Plaintiffs Alan and Wendy Pesky brought suit against the United States of America seeking a refund for taxes, penalties, and interest assessed against them for the 2003 and 2004 tax years. Currently before the court are the parties' cross-motions for summary judgment pursuant to Federal Rule of Civil Procedure 56. (Docket Nos. 105, 106.)
The parties' dispute can generally be divided into two general topics: (1) deduction of the Conservation Easement, and (2) deduction of various other expenses. After carefully considering the parties' briefs, the court finds that these two issues presented are best addressed in separate orders. This order addresses the parties' claims regarding the Peskys' various claims for reimbursement based on disallowance of deductions in the 2002, 2003 and 2004 tax years, excluding the deductions and penalties related to the Conservation Easement.

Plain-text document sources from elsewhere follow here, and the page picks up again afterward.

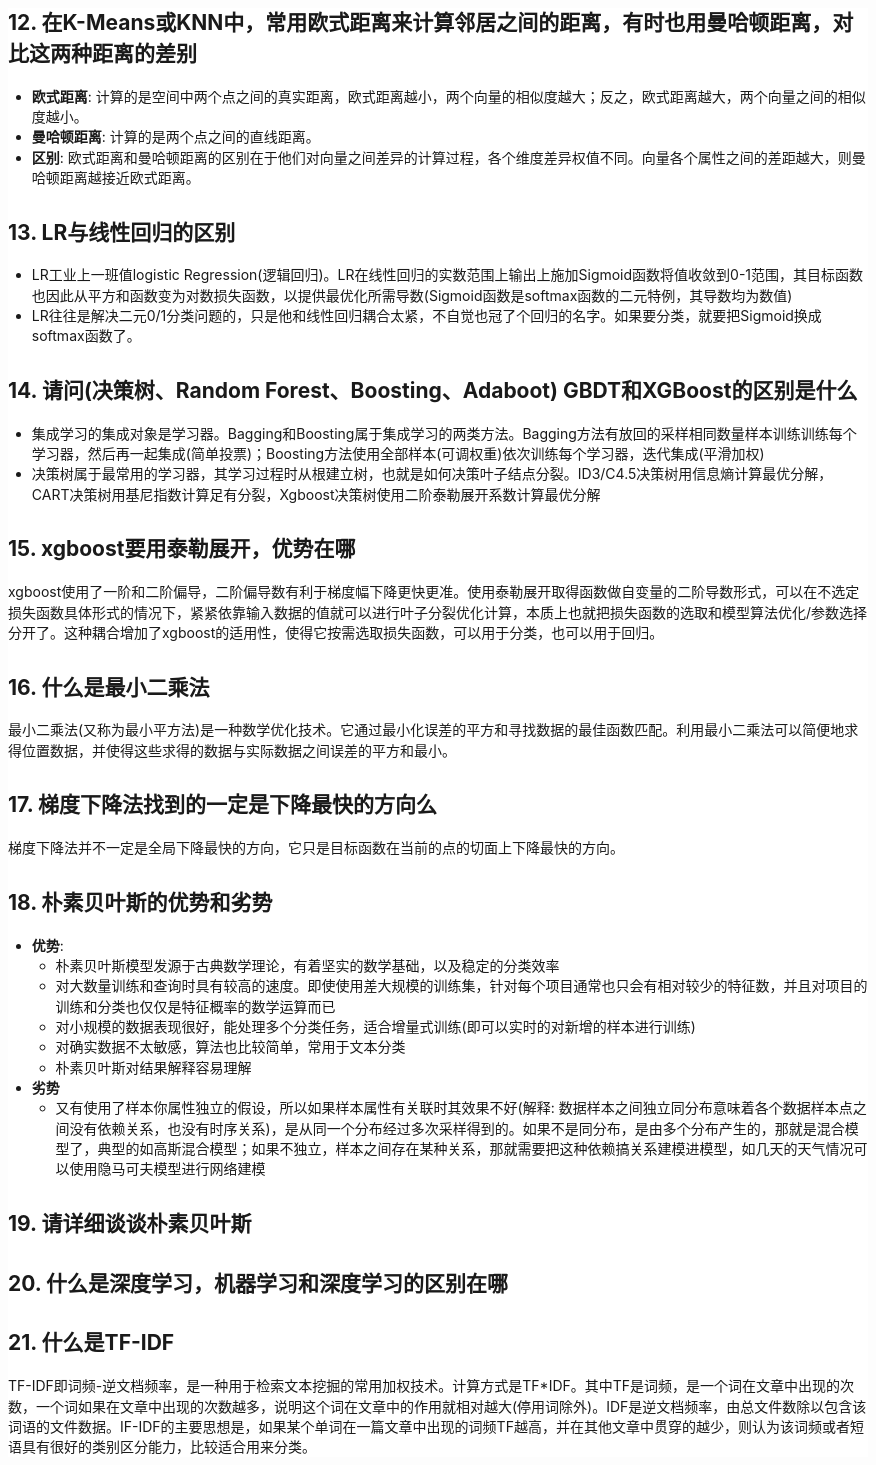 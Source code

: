 ## 12. 在K-Means或KNN中，常用欧式距离来计算邻居之间的距离，有时也用曼哈顿距离，对比这两种距离的差别
- **欧式距离**: 计算的是空间中两个点之间的真实距离，欧式距离越小，两个向量的相似度越大；反之，欧式距离越大，两个向量之间的相似度越小。
- **曼哈顿距离**: 计算的是两个点之间的直线距离。
- **区别**: 欧式距离和曼哈顿距离的区别在于他们对向量之间差异的计算过程，各个维度差异权值不同。向量各个属性之间的差距越大，则曼哈顿距离越接近欧式距离。

## 13. LR与线性回归的区别
- LR工业上一班值logistic Regression(逻辑回归)。LR在线性回归的实数范围上输出上施加Sigmoid函数将值收敛到0-1范围，其目标函数也因此从平方和函数变为对数损失函数，以提供最优化所需导数(Sigmoid函数是softmax函数的二元特例，其导数均为数值)
- LR往往是解决二元0/1分类问题的，只是他和线性回归耦合太紧，不自觉也冠了个回归的名字。如果要分类，就要把Sigmoid换成softmax函数了。

## 14. 请问(决策树、Random Forest、Boosting、Adaboot) GBDT和XGBoost的区别是什么
- 集成学习的集成对象是学习器。Bagging和Boosting属于集成学习的两类方法。Bagging方法有放回的采样相同数量样本训练训练每个学习器，然后再一起集成(简单投票)；Boosting方法使用全部样本(可调权重)依次训练每个学习器，迭代集成(平滑加权)
- 决策树属于最常用的学习器，其学习过程时从根建立树，也就是如何决策叶子结点分裂。ID3/C4.5决策树用信息熵计算最优分解，CART决策树用基尼指数计算足有分裂，Xgboost决策树使用二阶泰勒展开系数计算最优分解

## 15. xgboost要用泰勒展开，优势在哪
xgboost使用了一阶和二阶偏导，二阶偏导数有利于梯度幅下降更快更准。使用泰勒展开取得函数做自变量的二阶导数形式，可以在不选定损失函数具体形式的情况下，紧紧依靠输入数据的值就可以进行叶子分裂优化计算，本质上也就把损失函数的选取和模型算法优化/参数选择分开了。这种耦合增加了xgboost的适用性，使得它按需选取损失函数，可以用于分类，也可以用于回归。

## 16. 什么是最小二乘法
最小二乘法(又称为最小平方法)是一种数学优化技术。它通过最小化误差的平方和寻找数据的最佳函数匹配。利用最小二乘法可以简便地求得位置数据，并使得这些求得的数据与实际数据之间误差的平方和最小。

## 17. 梯度下降法找到的一定是下降最快的方向么
梯度下降法并不一定是全局下降最快的方向，它只是目标函数在当前的点的切面上下降最快的方向。

## 18. 朴素贝叶斯的优势和劣势
- **优势**: 
    - 朴素贝叶斯模型发源于古典数学理论，有着坚实的数学基础，以及稳定的分类效率
    - 对大数量训练和查询时具有较高的速度。即使使用差大规模的训练集，针对每个项目通常也只会有相对较少的特征数，并且对项目的训练和分类也仅仅是特征概率的数学运算而已
    - 对小规模的数据表现很好，能处理多个分类任务，适合增量式训练(即可以实时的对新增的样本进行训练)
    - 对确实数据不太敏感，算法也比较简单，常用于文本分类
    - 朴素贝叶斯对结果解释容易理解
- **劣势**
    - 又有使用了样本你属性独立的假设，所以如果样本属性有关联时其效果不好(解释: 数据样本之间独立同分布意味着各个数据样本点之间没有依赖关系，也没有时序关系)，是从同一个分布经过多次采样得到的。如果不是同分布，是由多个分布产生的，那就是混合模型了，典型的如高斯混合模型；如果不独立，样本之间存在某种关系，那就需要把这种依赖搞关系建模进模型，如几天的天气情况可以使用隐马可夫模型进行网络建模

## 19. 请详细谈谈朴素贝叶斯

## 20. 什么是深度学习，机器学习和深度学习的区别在哪

## 21. 什么是TF-IDF
TF-IDF即词频-逆文档频率，是一种用于检索文本挖掘的常用加权技术。计算方式是TF*IDF。其中TF是词频，是一个词在文章中出现的次数，一个词如果在文章中出现的次数越多，说明这个词在文章中的作用就相对越大(停用词除外)。IDF是逆文档频率，由总文件数除以包含该词语的文件数据。IF-IDF的主要思想是，如果某个单词在一篇文章中出现的词频TF越高，并在其他文章中贯穿的越少，则认为该词频或者短语具有很好的类别区分能力，比较适合用来分类。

I. Factual and Procedural Background
In short, plaintiffs seek reimbursement for taxes paid to the IRS after the IRS disallowed certain deductions claimed by the Peskys in the 2002, 2003 and 2004 tax years. (First Am. Compl. ("FAC") (Docket No. 72).) Plaintiffs seek, in relevant part, reimbursements based upon total or partial disallowance of the following deductions: $202, 278.00 in stock donated to the Pesky Family Foundation, (id. ¶ 32); $41, 308.00, $41, 514.00, and $86, 155.00 in mortgage interest deductions, (id. ¶¶ 30-31, 44-45, 68-69); $47, 892.00 and $112, 963.00 in miscellaneous itemized deductions after the two percent adjusted gross income limitation, including investment interest, foreign tax credits, and deductions passed through to the Peskys from partnerships in which they held an interest, (id. ¶¶ 34-35, 49-60). While the Peskys originally filed claims for reimbursement based on disallowance of Schedule C business deductions and various other charitable contributions, (Compl. ¶¶ 39-42, 55-58 (Docket No. 1)), they do not pursue those claims in the FAC. The United States has filed a counterclaim for fraud penalties under 26 U.S.C. § 6663 based upon Alan Pesky's allegedly fraudulent Schedule C business deductions. (Answer to FAC ¶¶ 157-175 (Docket No. 90).)

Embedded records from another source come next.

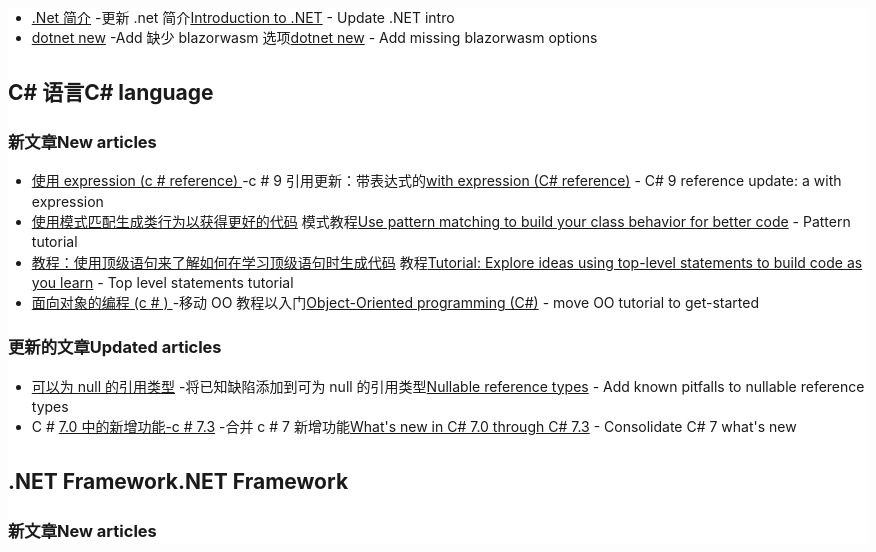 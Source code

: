 - <span data-ttu-id="ee1f6-130">[.Net 简介](../core/introduction.md) -更新 .net 简介</span><span class="sxs-lookup"><span data-stu-id="ee1f6-130">[Introduction to .NET](../core/introduction.md) - Update .NET intro</span></span>
- <span data-ttu-id="ee1f6-131">[dotnet new](../core/tools/dotnet-new.md) -Add 缺少 blazorwasm 选项</span><span class="sxs-lookup"><span data-stu-id="ee1f6-131">[dotnet new](../core/tools/dotnet-new.md) - Add missing blazorwasm options</span></span>

## <a name="c-language"></a><span data-ttu-id="ee1f6-132">C# 语言</span><span class="sxs-lookup"><span data-stu-id="ee1f6-132">C# language</span></span>

### <a name="new-articles"></a><span data-ttu-id="ee1f6-133">新文章</span><span class="sxs-lookup"><span data-stu-id="ee1f6-133">New articles</span></span>

- <span data-ttu-id="ee1f6-134">[使用 expression (c # reference) ](../csharp/language-reference/operators/with-expression.md) -c # 9 引用更新：带表达式的</span><span class="sxs-lookup"><span data-stu-id="ee1f6-134">[with expression (C# reference)](../csharp/language-reference/operators/with-expression.md) - C# 9 reference update: a with expression</span></span>
- <span data-ttu-id="ee1f6-135">[使用模式匹配生成类行为以获得更好的代码](../csharp/tutorials/exploration/patterns-objects.md) 模式教程</span><span class="sxs-lookup"><span data-stu-id="ee1f6-135">[Use pattern matching to build your class behavior for better code](../csharp/tutorials/exploration/patterns-objects.md) - Pattern tutorial</span></span>
- <span data-ttu-id="ee1f6-136">[教程：使用顶级语句来了解如何在学习顶级语句时生成代码](../csharp/tutorials/exploration/top-level-statements.md) 教程</span><span class="sxs-lookup"><span data-stu-id="ee1f6-136">[Tutorial: Explore ideas using top-level statements to build code as you learn](../csharp/tutorials/exploration/top-level-statements.md) - Top level statements tutorial</span></span>
- <span data-ttu-id="ee1f6-137">[面向对象的编程 (c # ) ](../csharp/tutorials/intro-to-csharp/object-oriented-programming.md) -移动 OO 教程以入门</span><span class="sxs-lookup"><span data-stu-id="ee1f6-137">[Object-Oriented programming (C#)](../csharp/tutorials/intro-to-csharp/object-oriented-programming.md) - move OO tutorial to get-started</span></span>

### <a name="updated-articles"></a><span data-ttu-id="ee1f6-138">更新的文章</span><span class="sxs-lookup"><span data-stu-id="ee1f6-138">Updated articles</span></span>

- <span data-ttu-id="ee1f6-139">[可以为 null 的引用类型](../csharp/nullable-references.md) -将已知缺陷添加到可为 null 的引用类型</span><span class="sxs-lookup"><span data-stu-id="ee1f6-139">[Nullable reference types](../csharp/nullable-references.md) - Add known pitfalls to nullable reference types</span></span>
- <span data-ttu-id="ee1f6-140">C # [7.0 中的新增功能-c # 7.3](../csharp/whats-new/csharp-7.md) -合并 c # 7 新增功能</span><span class="sxs-lookup"><span data-stu-id="ee1f6-140">[What's new in C# 7.0 through C# 7.3](../csharp/whats-new/csharp-7.md) - Consolidate C# 7 what's new</span></span>

## <a name="net-framework"></a><span data-ttu-id="ee1f6-141">.NET Framework</span><span class="sxs-lookup"><span data-stu-id="ee1f6-141">.NET Framework</span></span>

### <a name="new-articles"></a><span data-ttu-id="ee1f6-142">新文章</span><span class="sxs-lookup"><span data-stu-id="ee1f6-142">New articles</span></span>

The United States moves for summary judgment in its favor on the Peskys' claims and related accuracy and filing penalties. (See generally U.S. Mot. for Summ. J. ("U.S. MSJ") (Docket No. 106).) The United States does not, however, seek summary judgment on its counterclaim for Schedule C fraud penalties. (See id. at 2.) The Peskys do not seek summary judgment on any of these issues. (See Peskys Mot. for Summ. J. ("Peskys MSJ") at 2 (Docket No. 106-1).)

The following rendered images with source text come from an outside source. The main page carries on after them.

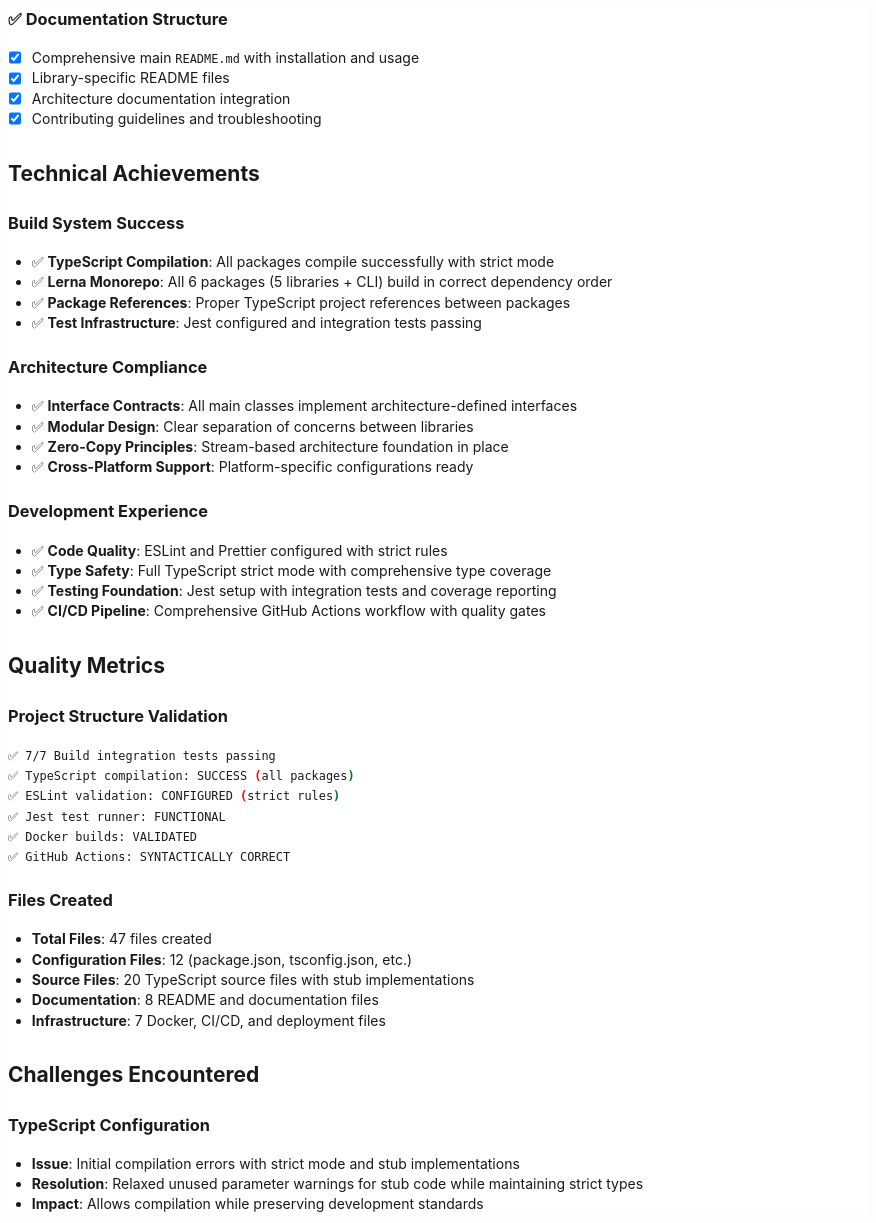 ### ✅ Documentation Structure
- [x] Comprehensive main `README.md` with installation and usage
- [x] Library-specific README files
- [x] Architecture documentation integration
- [x] Contributing guidelines and troubleshooting

## Technical Achievements

### Build System Success
- ✅ **TypeScript Compilation**: All packages compile successfully with strict mode
- ✅ **Lerna Monorepo**: All 6 packages (5 libraries + CLI) build in correct dependency order
- ✅ **Package References**: Proper TypeScript project references between packages
- ✅ **Test Infrastructure**: Jest configured and integration tests passing

### Architecture Compliance
- ✅ **Interface Contracts**: All main classes implement architecture-defined interfaces
- ✅ **Modular Design**: Clear separation of concerns between libraries
- ✅ **Zero-Copy Principles**: Stream-based architecture foundation in place
- ✅ **Cross-Platform Support**: Platform-specific configurations ready

### Development Experience
- ✅ **Code Quality**: ESLint and Prettier configured with strict rules
- ✅ **Type Safety**: Full TypeScript strict mode with comprehensive type coverage
- ✅ **Testing Foundation**: Jest setup with integration tests and coverage reporting
- ✅ **CI/CD Pipeline**: Comprehensive GitHub Actions workflow with quality gates

## Quality Metrics

### Project Structure Validation
```bash
✅ 7/7 Build integration tests passing
✅ TypeScript compilation: SUCCESS (all packages)
✅ ESLint validation: CONFIGURED (strict rules)  
✅ Jest test runner: FUNCTIONAL
✅ Docker builds: VALIDATED
✅ GitHub Actions: SYNTACTICALLY CORRECT
```

### Files Created
- **Total Files**: 47 files created
- **Configuration Files**: 12 (package.json, tsconfig.json, etc.)
- **Source Files**: 20 TypeScript source files with stub implementations
- **Documentation**: 8 README and documentation files
- **Infrastructure**: 7 Docker, CI/CD, and deployment files

## Challenges Encountered

### TypeScript Configuration
- **Issue**: Initial compilation errors with strict mode and stub implementations
- **Resolution**: Relaxed unused parameter warnings for stub code while maintaining strict types
- **Impact**: Allows compilation while preserving development standards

The court reviews the United States' motion for summary judgment based upon the standards set forth in Anderson v. Liberty Lobby, Inc. , 477 U.S. 242, 248 (1986), and Celotex Corp. v. Catrett , 477 U.S. 317, 322-23 (1986).
"Deductions are a matter of legislative grace, and taxpayers must prove they are entitled to the deductions claimed." Weatherly v. Comm'r, 102 T.C.M. (CCH) 199, 2011 WL 3794241, at *1 (2011). "Taxpayers are required to maintain records sufficient to establish the amounts of allowable deductions and to enable the Commissioner to determine the correct tax liability." Id . (citing 26 U.S.C. § 6001).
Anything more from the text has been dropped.